Provided entries Start Marker

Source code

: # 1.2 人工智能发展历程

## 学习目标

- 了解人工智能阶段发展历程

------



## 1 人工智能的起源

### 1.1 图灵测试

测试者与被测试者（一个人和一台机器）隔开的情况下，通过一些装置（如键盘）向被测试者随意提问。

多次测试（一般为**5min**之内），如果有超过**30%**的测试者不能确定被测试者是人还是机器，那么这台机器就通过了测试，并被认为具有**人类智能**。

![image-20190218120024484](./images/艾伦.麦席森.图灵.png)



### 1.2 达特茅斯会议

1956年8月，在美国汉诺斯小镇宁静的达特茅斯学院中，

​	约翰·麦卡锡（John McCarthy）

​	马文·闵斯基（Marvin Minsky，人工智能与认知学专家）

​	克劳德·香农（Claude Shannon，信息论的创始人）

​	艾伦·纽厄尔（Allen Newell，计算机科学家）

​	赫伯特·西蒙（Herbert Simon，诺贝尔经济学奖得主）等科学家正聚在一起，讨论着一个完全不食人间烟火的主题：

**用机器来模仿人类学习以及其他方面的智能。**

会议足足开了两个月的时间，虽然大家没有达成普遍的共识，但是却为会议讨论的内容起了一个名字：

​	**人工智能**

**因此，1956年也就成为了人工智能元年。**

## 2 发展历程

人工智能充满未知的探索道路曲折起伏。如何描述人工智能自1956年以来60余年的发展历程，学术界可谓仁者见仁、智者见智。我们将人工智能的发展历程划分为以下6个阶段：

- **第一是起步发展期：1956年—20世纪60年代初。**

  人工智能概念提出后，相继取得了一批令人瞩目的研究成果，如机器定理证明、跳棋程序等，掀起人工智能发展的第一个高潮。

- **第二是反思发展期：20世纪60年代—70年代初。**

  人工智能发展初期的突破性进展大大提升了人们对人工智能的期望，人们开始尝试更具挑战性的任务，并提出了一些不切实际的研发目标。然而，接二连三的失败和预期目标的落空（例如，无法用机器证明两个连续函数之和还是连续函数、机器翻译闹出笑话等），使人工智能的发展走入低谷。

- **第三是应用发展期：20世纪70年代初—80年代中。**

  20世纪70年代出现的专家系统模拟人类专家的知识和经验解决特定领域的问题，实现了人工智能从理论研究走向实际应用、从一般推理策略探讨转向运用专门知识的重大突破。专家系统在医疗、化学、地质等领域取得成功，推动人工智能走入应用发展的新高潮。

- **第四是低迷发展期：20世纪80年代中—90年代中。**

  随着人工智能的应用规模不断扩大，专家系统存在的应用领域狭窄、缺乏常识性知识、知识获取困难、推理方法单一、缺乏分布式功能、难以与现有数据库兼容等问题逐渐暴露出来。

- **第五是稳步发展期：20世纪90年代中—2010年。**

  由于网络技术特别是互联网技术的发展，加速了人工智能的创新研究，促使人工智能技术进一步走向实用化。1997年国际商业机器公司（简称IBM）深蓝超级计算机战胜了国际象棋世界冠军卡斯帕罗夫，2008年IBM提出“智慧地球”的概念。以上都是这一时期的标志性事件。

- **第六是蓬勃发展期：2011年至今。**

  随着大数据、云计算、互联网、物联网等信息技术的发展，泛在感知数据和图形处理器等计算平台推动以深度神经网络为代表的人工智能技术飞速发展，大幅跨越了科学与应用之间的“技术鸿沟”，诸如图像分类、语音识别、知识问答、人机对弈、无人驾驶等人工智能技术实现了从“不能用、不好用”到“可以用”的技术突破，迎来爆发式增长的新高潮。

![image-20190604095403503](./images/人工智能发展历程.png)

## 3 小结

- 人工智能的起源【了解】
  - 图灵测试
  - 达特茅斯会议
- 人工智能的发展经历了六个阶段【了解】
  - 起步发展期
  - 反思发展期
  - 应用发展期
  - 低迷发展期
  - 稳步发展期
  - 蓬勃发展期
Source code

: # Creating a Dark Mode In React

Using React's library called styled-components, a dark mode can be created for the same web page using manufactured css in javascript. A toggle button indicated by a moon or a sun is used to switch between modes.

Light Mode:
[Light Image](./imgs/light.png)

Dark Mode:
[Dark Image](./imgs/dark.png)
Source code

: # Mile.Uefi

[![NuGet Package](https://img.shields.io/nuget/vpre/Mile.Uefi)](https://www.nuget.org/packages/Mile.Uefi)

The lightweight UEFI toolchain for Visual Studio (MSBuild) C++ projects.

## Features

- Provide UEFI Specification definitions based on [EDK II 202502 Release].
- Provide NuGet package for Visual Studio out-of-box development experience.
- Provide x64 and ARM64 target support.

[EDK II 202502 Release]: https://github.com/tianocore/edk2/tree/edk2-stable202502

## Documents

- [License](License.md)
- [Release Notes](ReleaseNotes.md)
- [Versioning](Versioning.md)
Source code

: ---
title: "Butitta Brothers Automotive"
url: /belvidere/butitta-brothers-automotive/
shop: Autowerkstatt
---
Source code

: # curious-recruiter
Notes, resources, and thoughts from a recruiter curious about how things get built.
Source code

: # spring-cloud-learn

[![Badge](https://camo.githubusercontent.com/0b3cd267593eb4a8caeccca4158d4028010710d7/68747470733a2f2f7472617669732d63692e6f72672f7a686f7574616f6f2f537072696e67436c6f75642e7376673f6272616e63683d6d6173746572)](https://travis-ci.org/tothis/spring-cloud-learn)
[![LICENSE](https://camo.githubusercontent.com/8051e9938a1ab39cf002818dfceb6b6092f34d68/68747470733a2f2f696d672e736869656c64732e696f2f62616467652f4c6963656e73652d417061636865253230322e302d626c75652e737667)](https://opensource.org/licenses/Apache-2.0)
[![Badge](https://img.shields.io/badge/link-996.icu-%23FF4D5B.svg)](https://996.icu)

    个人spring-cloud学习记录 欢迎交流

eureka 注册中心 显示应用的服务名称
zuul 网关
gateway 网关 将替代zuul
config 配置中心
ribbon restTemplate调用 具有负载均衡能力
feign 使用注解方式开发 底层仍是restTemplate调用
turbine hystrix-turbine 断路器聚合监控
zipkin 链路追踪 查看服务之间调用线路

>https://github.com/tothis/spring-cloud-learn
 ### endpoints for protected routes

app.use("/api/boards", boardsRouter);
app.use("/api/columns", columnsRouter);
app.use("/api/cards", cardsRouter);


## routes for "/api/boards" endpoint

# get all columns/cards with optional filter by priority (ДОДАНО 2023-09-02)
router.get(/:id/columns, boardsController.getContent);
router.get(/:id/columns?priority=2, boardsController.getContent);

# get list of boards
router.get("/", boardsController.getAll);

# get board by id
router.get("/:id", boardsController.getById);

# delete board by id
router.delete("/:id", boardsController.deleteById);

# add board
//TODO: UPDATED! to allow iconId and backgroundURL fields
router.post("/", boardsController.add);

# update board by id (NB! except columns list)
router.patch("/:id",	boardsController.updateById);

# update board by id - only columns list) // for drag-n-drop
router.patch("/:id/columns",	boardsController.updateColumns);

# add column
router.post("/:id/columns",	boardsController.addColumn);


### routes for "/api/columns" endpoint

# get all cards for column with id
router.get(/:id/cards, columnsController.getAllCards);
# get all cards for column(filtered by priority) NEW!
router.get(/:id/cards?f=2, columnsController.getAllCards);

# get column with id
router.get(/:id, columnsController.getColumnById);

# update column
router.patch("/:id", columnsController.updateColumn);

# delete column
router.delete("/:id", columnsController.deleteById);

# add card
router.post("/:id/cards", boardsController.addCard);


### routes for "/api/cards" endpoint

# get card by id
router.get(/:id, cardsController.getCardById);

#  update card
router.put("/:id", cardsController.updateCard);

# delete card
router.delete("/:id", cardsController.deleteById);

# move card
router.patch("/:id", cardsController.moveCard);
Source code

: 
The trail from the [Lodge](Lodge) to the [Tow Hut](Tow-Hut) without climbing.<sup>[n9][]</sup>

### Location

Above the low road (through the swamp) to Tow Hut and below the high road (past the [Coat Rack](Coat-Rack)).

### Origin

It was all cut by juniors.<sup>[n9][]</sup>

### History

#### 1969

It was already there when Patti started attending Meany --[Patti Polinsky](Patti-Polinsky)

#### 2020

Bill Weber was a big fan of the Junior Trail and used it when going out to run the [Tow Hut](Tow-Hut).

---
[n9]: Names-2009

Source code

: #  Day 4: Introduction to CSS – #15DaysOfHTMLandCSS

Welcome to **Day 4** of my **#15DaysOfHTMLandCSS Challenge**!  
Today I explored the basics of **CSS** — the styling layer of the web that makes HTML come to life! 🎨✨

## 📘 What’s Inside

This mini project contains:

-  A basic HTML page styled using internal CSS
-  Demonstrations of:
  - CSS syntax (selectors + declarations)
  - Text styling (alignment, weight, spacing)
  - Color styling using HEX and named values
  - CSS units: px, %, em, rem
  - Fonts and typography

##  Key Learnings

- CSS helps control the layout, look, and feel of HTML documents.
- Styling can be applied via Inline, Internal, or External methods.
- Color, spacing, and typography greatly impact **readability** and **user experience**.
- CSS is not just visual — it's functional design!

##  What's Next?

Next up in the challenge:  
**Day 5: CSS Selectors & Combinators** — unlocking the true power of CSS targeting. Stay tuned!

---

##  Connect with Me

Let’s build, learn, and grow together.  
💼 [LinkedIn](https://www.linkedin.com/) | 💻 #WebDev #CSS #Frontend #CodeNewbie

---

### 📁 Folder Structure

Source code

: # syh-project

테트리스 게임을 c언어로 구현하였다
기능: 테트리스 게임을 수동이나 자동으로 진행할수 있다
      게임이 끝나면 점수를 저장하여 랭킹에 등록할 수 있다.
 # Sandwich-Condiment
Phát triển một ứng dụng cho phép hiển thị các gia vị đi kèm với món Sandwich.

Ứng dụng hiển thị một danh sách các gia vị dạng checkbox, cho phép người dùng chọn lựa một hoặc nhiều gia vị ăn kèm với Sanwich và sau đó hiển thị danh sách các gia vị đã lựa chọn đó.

Provided entries End Marker

Your instructions:
In the entries above, how many lines hold "Studio"? Answer with the number alone.

Result of the task:
2